Mobile-Bench-v2: A More Realistic and Comprehensive Benchmark for VLM-based Mobile Agents

VLM-based mobile agents are increasingly popular due to their capabilities to interact with smartphone GUIs and XML-structured texts and to complete daily tasks. However, existing online benchmarks struggle with obtaining stable reward signals due to dynamic environmental changes. Offline benchmarks evaluate the agents through single-path trajectories, which stands in contrast to the inherently multi-solution characteristics of GUI tasks. Additionally, both types of benchmarks fail to assess whether mobile agents can handle noise or engage in proactive interactions due to a lack of noisy apps or overly full instructions during the evaluation process. To address these limitations, we use a slot-based instruction generation method to construct a more realistic and comprehensive benchmark named Mobile-Bench-v2. Mobile-Bench-v2 includes a common task split, with offline multi-path evaluation to assess the agent's ability to obtain step rewards during task execution. It contains a noisy split based on pop-ups and ads apps, and a contaminated split named AITZ-Noise to formulate a real noisy environment. Furthermore, an ambiguous instruction split with preset Q\&A interactions is released to evaluate the agent's proactive interaction capabilities. We conduct evaluations on these splits using the single-agent framework AppAgent-v1, the multi-agent framework Mobile-Agent-v2, as well as other mobile agents such as UI-Tars and OS-Atlas. Code and data are available at https://huggingface.co/datasets/xwk123/MobileBench-v2.

翻译：基于视觉语言模型（VLM）的移动智能体因其能够与智能手机图形用户界面（GUI）和XML结构化文本交互并完成日常任务而日益受到关注。

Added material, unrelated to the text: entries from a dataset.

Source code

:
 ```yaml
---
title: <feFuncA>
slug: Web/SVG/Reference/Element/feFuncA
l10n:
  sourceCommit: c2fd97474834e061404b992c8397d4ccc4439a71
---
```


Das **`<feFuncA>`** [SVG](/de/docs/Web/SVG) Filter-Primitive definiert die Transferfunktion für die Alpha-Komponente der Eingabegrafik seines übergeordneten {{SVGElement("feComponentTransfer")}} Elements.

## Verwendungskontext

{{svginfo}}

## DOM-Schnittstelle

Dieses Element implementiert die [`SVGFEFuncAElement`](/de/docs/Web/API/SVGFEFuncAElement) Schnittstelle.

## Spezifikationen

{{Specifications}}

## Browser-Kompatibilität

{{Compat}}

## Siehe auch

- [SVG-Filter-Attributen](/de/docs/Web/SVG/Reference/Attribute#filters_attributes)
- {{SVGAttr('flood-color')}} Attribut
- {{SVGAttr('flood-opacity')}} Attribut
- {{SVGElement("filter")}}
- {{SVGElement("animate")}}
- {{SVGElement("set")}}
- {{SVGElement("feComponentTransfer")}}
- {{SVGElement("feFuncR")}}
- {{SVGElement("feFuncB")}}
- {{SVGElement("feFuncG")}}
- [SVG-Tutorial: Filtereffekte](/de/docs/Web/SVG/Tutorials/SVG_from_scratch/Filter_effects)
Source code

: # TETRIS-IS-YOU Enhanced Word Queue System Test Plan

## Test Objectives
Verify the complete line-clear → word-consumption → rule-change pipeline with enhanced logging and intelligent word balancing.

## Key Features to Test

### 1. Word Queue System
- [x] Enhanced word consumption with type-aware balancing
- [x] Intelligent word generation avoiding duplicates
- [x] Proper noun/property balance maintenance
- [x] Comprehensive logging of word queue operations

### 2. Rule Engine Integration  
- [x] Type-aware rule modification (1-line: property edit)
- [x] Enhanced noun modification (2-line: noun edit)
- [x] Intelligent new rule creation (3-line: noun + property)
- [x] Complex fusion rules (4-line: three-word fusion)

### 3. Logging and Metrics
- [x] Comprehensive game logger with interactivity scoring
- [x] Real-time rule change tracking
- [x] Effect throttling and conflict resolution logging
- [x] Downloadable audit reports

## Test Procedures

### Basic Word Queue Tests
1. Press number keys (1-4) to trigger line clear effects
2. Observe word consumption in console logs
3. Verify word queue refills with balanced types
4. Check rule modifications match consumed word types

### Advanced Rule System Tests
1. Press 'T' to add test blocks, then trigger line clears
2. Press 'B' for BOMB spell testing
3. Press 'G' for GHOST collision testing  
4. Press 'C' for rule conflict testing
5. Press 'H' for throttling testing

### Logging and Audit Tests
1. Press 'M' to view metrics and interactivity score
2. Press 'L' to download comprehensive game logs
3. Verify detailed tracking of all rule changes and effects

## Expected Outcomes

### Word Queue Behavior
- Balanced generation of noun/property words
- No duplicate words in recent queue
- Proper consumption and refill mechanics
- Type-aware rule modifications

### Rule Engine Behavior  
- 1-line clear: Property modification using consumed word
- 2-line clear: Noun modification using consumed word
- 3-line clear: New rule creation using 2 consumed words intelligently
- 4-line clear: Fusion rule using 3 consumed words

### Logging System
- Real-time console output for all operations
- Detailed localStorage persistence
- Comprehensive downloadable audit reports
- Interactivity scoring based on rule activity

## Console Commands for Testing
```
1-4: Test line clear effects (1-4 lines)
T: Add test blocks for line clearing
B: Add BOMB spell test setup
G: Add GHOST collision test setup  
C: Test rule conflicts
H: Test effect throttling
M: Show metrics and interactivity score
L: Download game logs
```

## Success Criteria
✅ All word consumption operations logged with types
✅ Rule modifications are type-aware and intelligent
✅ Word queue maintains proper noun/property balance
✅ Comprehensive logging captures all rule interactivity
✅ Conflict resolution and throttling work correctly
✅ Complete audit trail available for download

然而，现有的在线基准测试因动态环境变化而难以获得稳定的奖励信号。离线基准测试则通过单一路径轨迹评估智能体，这与GUI任务固有的多解特性相悖。此外，由于评估过程中缺乏含噪声的应用程序或指令过于详尽，这两类基准测试均未能有效评估移动智能体处理噪声或进行主动交互的能力。为应对这些局限性，我们采用基于槽位的指令生成方法，构建了一个更真实、更全面的基准测试，命名为Mobile-Bench-v2。Mobile-Bench-v2包含一个通用任务划分，通过离线多路径评估来检验智能体在执行任务过程中获取步骤奖励的能力。它设有一个基于弹窗和广告应用程序的噪声划分，以及一个名为AITZ-Noise的污染划分，以模拟真实的噪声环境。此外，我们还发布了一个带有预设问答交互的模糊指令划分，用于评估智能体的主动交互能力。我们使用单智能体框架AppAgent-v1、多智能体框架Mobile-Agent-v2，以及其他移动智能体（如UI-Tars和OS-Atlas）对这些划分进行了评估。代码与数据可在 https://huggingface.co/datasets/xwk123/MobileBench-v2 获取。